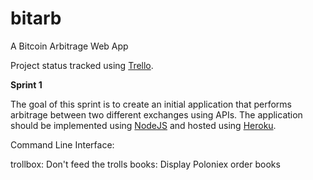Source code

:# bitarb
A Bitcoin Arbitrage Web App

Project status tracked using [Trello](https://trello.com/b/ABOMu5R0/bitarb).

**Sprint 1**

The goal of this sprint is to create an initial application that performs arbitrage between two different exchanges using APIs. The application should be implemented using [NodeJS](https://nodejs.org/) and hosted using [Heroku](https://dashboard.heroku.com/). 


Command Line Interface:

trollbox: Don't feed the trolls
books: Display Poloniex order books
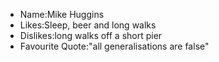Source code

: - Name:Mike Huggins
- Likes:Sleep, beer and long walks
- Dislikes:long walks off a short pier
- Favourite Quote:"all generalisations are false"
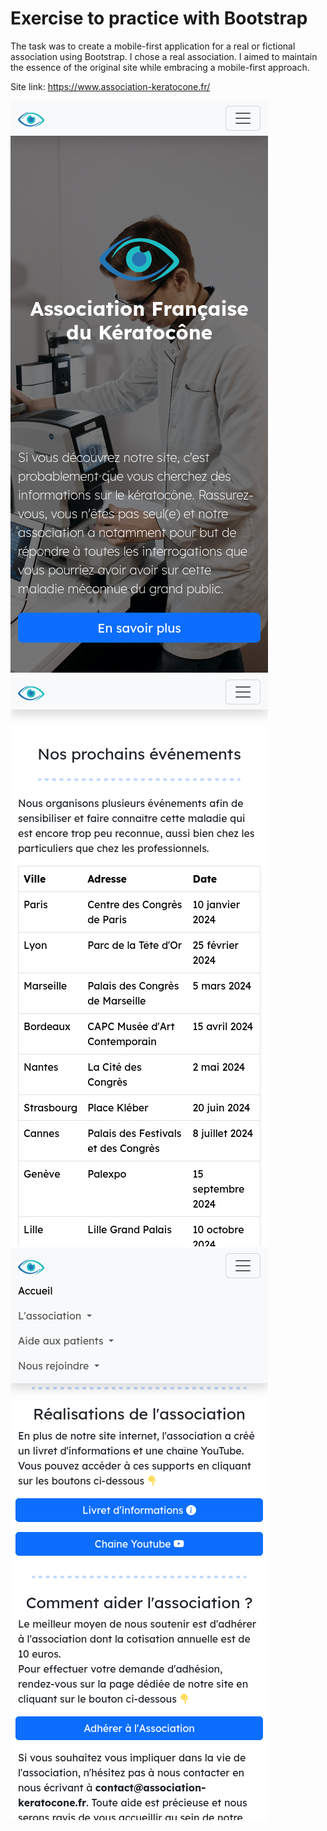 # Exercise to practice with Bootstrap

The task was to create a mobile-first application for a real or fictional association using Bootstrap. I chose a real association. I aimed to maintain the essence of the original site while embracing a mobile-first approach.

Site link: https://www.association-keratocone.fr/





![screen_1](https://github.com/YoanMen/LandingPage-bootstrap/blob/dev/screenshots/screenshot_1.png)
![screen_2](https://github.com/YoanMen/LandingPage-bootstrap/blob/dev/screenshots/screenshot_2.png)
![screen_3](https://github.com/YoanMen/LandingPage-bootstrap/blob/dev/screenshots/screenshot_3.png)

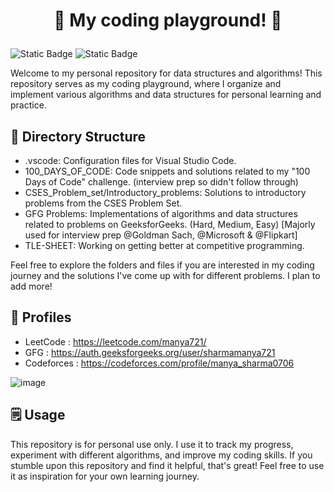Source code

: # <p align="center"> 🚀 My coding playground! 🚀</p>

![Static Badge](https://img.shields.io/badge/competitive_coding-red) ![Static Badge](https://img.shields.io/badge/Data-Structures-blue)


Welcome to my personal repository for data structures and algorithms! This repository serves as my coding playground, where I organize and implement various algorithms and data structures for personal learning and practice. 


## 🧩 Directory Structure
- .vscode: Configuration files for Visual Studio Code.
- 100_DAYS_OF_CODE: Code snippets and solutions related to my "100 Days of Code" challenge. (interview prep so didn't follow through)
- CSES_Problem_set/Introductory_problems: Solutions to introductory problems from the CSES Problem Set.
- GFG Problems: Implementations of algorithms and data structures related to problems on GeeksforGeeks. (Hard, Medium, Easy) [Majorly used for interview prep @Goldman Sach, @Microsoft & @Flipkart]
- TLE-SHEET: Working on getting better at competitive programming.


Feel free to explore the folders and files if you are interested in my coding journey and the solutions I've come up with for different problems.
I plan to add more!

## 👤 Profiles
- LeetCode : https://leetcode.com/manya721/
- GFG : https://auth.geeksforgeeks.org/user/sharmamanya721
- Codeforces : https://codeforces.com/profile/manya_sharma0706
  
![image](https://github.com/manya706/Data-Structures-and-Algorithm/assets/96016153/e33f75b8-63c3-4c80-96ff-b58ab89740bb)

## 🗒️ Usage
This repository is for personal use only. I use it to track my progress, experiment with different algorithms, and improve my coding skills. If you stumble upon this repository and find it helpful, that's great! Feel free to use it as inspiration for your own learning journey.
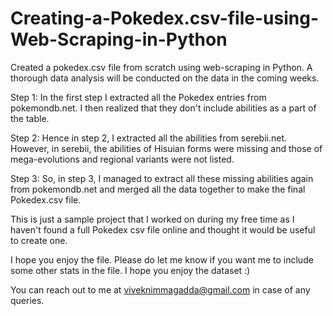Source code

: # Creating-a-Pokedex.csv-file-using-Web-Scraping-in-Python
Created a pokedex.csv file from scratch using web-scraping in Python. A thorough data analysis will be conducted on the data in the coming weeks.

Step 1: In the first step I extracted all the Pokedex entries from pokemondb.net. I then realized that they don't include abilities as a part of the table.

Step 2: Hence in step 2, I extracted all the abilities from serebii.net. However, in serebii, the abilities of Hisuian forms were missing and those of mega-evolutions and regional variants were not listed.

Step 3: So, in step 3, I managed to extract all these missing abilities again from pokemondb.net and merged all the data together to make the final Pokedex.csv file.

This is just a sample project that I worked on during my free time as I haven't found a full Pokedex csv file online and thought it would be useful to create one.

I hope you enjoy the file. Please do let me know if you want me to include some other stats in the file. I hope you enjoy the dataset :)

You can reach out to me at viveknimmagadda@gmail.com in case of any queries.
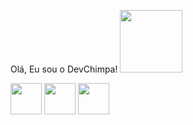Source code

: Olá, Eu sou o DevChimpa!
 <img width='100' height='100' src="https://cdn-icons-png.flaticon.com/512/10527/10527707.png"/>  

<img width='50' height='50' src="https://cdn-icons-png.flaticon.com/512/6124/6124995.png"/> <img width='50' height='50' src="https://cdn-icons-png.flaticon.com/512/5797/5797394.png"/>
<img width='50' height='50' src="https://cdn-icons-png.flaticon.com/512/5968/5968350.png"/> 
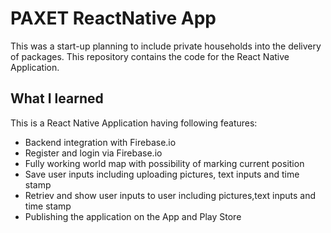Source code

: # PAXET ReactNative App

This was a start-up planning to include private households into the delivery of packages.
This repository contains the code for the React Native Application.

## What I learned

This is a React Native Application having following features:
- Backend integration with Firebase.io
- Register and login via Firebase.io
- Fully working world map with possibility of marking current position
- Save user inputs including uploading pictures, text inputs and time stamp
- Retriev and show user inputs to user including pictures,text inputs and time stamp
- Publishing the application on the App and Play Store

━━━

Copy the records exactly, minus any pictures.

Source code

:# bitarb
A Bitcoin Arbitrage Web App

Project status tracked using [Trello](https://trello.com/b/ABOMu5R0/bitarb).

**Sprint 1**

The goal of this sprint is to create an initial application that performs arbitrage between two different exchanges using APIs. The application should be implemented using [NodeJS](https://nodejs.org/) and hosted using [Heroku](https://dashboard.heroku.com/). 


Command Line Interface:

trollbox: Don't feed the trolls
books: Display Poloniex order books
Source code

: - Name:Mike Huggins
- Likes:Sleep, beer and long walks
- Dislikes:long walks off a short pier
- Favourite Quote:"all generalisations are false"
 # Exercise to practice with Bootstrap

The task was to create a mobile-first application for a real or fictional association using Bootstrap. I chose a real association. I aimed to maintain the essence of the original site while embracing a mobile-first approach.

Site link: https://www.association-keratocone.fr/





![screen_1](https://github.com/YoanMen/LandingPage-bootstrap/blob/dev/screenshots/screenshot_1.png)
![screen_2](https://github.com/YoanMen/LandingPage-bootstrap/blob/dev/screenshots/screenshot_2.png)
![screen_3](https://github.com/YoanMen/LandingPage-bootstrap/blob/dev/screenshots/screenshot_3.png)

Source code

: # <p align="center"> 🚀 My coding playground! 🚀</p>

![Static Badge](https://img.shields.io/badge/competitive_coding-red) ![Static Badge](https://img.shields.io/badge/Data-Structures-blue)


Welcome to my personal repository for data structures and algorithms! This repository serves as my coding playground, where I organize and implement various algorithms and data structures for personal learning and practice. 


## 🧩 Directory Structure
- .vscode: Configuration files for Visual Studio Code.
- 100_DAYS_OF_CODE: Code snippets and solutions related to my "100 Days of Code" challenge. (interview prep so didn't follow through)
- CSES_Problem_set/Introductory_problems: Solutions to introductory problems from the CSES Problem Set.
- GFG Problems: Implementations of algorithms and data structures related to problems on GeeksforGeeks. (Hard, Medium, Easy) [Majorly used for interview prep @Goldman Sach, @Microsoft & @Flipkart]
- TLE-SHEET: Working on getting better at competitive programming.


Feel free to explore the folders and files if you are interested in my coding journey and the solutions I've come up with for different problems.
I plan to add more!

## 👤 Profiles
- LeetCode : https://leetcode.com/manya721/
- GFG : https://auth.geeksforgeeks.org/user/sharmamanya721
- Codeforces : https://codeforces.com/profile/manya_sharma0706
  
![image](https://github.com/manya706/Data-Structures-and-Algorithm/assets/96016153/e33f75b8-63c3-4c80-96ff-b58ab89740bb)

## 🗒️ Usage
This repository is for personal use only. I use it to track my progress, experiment with different algorithms, and improve my coding skills. If you stumble upon this repository and find it helpful, that's great! Feel free to use it as inspiration for your own learning journey.
Source code

: # Creating-a-Pokedex.csv-file-using-Web-Scraping-in-Python
Created a pokedex.csv file from scratch using web-scraping in Python. A thorough data analysis will be conducted on the data in the coming weeks.

Step 1: In the first step I extracted all the Pokedex entries from pokemondb.net. I then realized that they don't include abilities as a part of the table.

Step 2: Hence in step 2, I extracted all the abilities from serebii.net. However, in serebii, the abilities of Hisuian forms were missing and those of mega-evolutions and regional variants were not listed.

Step 3: So, in step 3, I managed to extract all these missing abilities again from pokemondb.net and merged all the data together to make the final Pokedex.csv file.

This is just a sample project that I worked on during my free time as I haven't found a full Pokedex csv file online and thought it would be useful to create one.

I hope you enjoy the file. Please do let me know if you want me to include some other stats in the file. I hope you enjoy the dataset :)

You can reach out to me at viveknimmagadda@gmail.com in case of any queries.
Source code

: Olá, Eu sou o DevChimpa!
 <img width='100' height='100' src="https://cdn-icons-png.flaticon.com/512/10527/10527707.png"/>  

<img width='50' height='50' src="https://cdn-icons-png.flaticon.com/512/6124/6124995.png"/> <img width='50' height='50' src="https://cdn-icons-png.flaticon.com/512/5797/5797394.png"/>
<img width='50' height='50' src="https://cdn-icons-png.flaticon.com/512/5968/5968350.png"/> 
Source code

: # PAXET ReactNative App

This was a start-up planning to include private households into the delivery of packages.
This repository contains the code for the React Native Application.

## What I learned

This is a React Native Application having following features:
- Backend integration with Firebase.io
- Register and login via Firebase.io
- Fully working world map with possibility of marking current position
- Save user inputs including uploading pictures, text inputs and time stamp
- Retriev and show user inputs to user including pictures,text inputs and time stamp
- Publishing the application on the App and Play Store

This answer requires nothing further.